*** RECORDS FOR THIS TASK ***

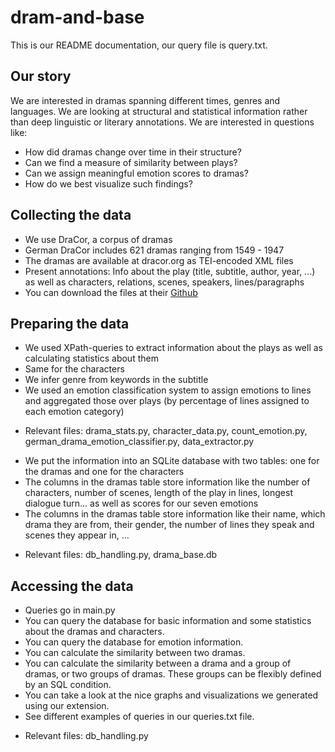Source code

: # dram-and-base

This is our README documentation, our query file is query.txt.

## Our story
We are interested in dramas spanning different times, genres and languages. We are looking at structural and statistical information rather than deep linguistic or literary annotations.
We are interested in questions like:
* How did dramas change over time in their structure?
* Can we find a measure of similarity between plays?
* Can we assign meaningful emotion scores to dramas?
* How do we best visualize such findings?


## Collecting the data
* We use DraCor, a corpus of dramas
* German DraCor includes 621 dramas ranging from 1549 - 1947
* The dramas are available at dracor.org as TEI-encoded XML files
* Present annotations: Info about the play (title, subtitle, author,  year, ...) as well as characters, relations, scenes, speakers, lines/paragraphs
* You can download the files at their [Github](https://github.com/dracor-org/gerdracor)

## Preparing the data
* We used XPath-queries to extract information about the plays as well as calculating statistics about them
* Same for the characters
* We infer genre from keywords in the subtitle
* We used an emotion classification system to assign emotions to lines and aggregated those over plays (by percentage of lines assigned to each emotion category)
- Relevant files: drama_stats.py, character_data.py, count_emotion.py, german_drama_emotion_classifier.py, data_extractor.py
* We put the information into an SQLite database with two tables: one for the dramas and one for the characters
* The columns in the dramas table store information like the number of characters, number of scenes, length of the play in lines, longest dialogue turn... as well as scores for our seven emotions
* The columns in the dramas table store information like their name, which drama they are from, their gender, the number of lines they speak and scenes they appear in, ...
- Relevant files: db_handling.py, drama_base.db

## Accessing the data
* Queries go in main.py
* You can query the database for basic information and some statistics about the dramas and characters.
* You can query the database for emotion information.
* You can calculate the similarity between two dramas.
* You can calculate the similarity between a drama and a group of dramas, or two groups of dramas. These groups can be flexibly defined by an SQL condition.
* You can take a look at the nice graphs and visualizations we generated using our extension.
* See different examples of queries in our queries.txt file.

- Relevant files: db_handling.py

*** End of RECORDS FOR THIS TASK ***

(REQUIRED WORK)
Copy the preceding data in full and word for word, dropping its pictures.

(ANSWER SECTION)
Source code

: # dram-and-base

This is our README documentation, our query file is query.txt.

## Our story
We are interested in dramas spanning different times, genres and languages. We are looking at structural and statistical information rather than deep linguistic or literary annotations.
We are interested in questions like:
* How did dramas change over time in their structure?
* Can we find a measure of similarity between plays?
* Can we assign meaningful emotion scores to dramas?
* How do we best visualize such findings?


## Collecting the data
* We use DraCor, a corpus of dramas
* German DraCor includes 621 dramas ranging from 1549 - 1947
* The dramas are available at dracor.org as TEI-encoded XML files
* Present annotations: Info about the play (title, subtitle, author,  year, ...) as well as characters, relations, scenes, speakers, lines/paragraphs
* You can download the files at their [Github](https://github.com/dracor-org/gerdracor)

## Preparing the data
* We used XPath-queries to extract information about the plays as well as calculating statistics about them
* Same for the characters
* We infer genre from keywords in the subtitle
* We used an emotion classification system to assign emotions to lines and aggregated those over plays (by percentage of lines assigned to each emotion category)
- Relevant files: drama_stats.py, character_data.py, count_emotion.py, german_drama_emotion_classifier.py, data_extractor.py
* We put the information into an SQLite database with two tables: one for the dramas and one for the characters
* The columns in the dramas table store information like the number of characters, number of scenes, length of the play in lines, longest dialogue turn... as well as scores for our seven emotions
* The columns in the dramas table store information like their name, which drama they are from, their gender, the number of lines they speak and scenes they appear in, ...
- Relevant files: db_handling.py, drama_base.db

## Accessing the data
* Queries go in main.py
* You can query the database for basic information and some statistics about the dramas and characters.
* You can query the database for emotion information.
* You can calculate the similarity between two dramas.
* You can calculate the similarity between a drama and a group of dramas, or two groups of dramas. These groups can be flexibly defined by an SQL condition.
* You can take a look at the nice graphs and visualizations we generated using our extension.
* See different examples of queries in our queries.txt file.

- Relevant files: db_handling.py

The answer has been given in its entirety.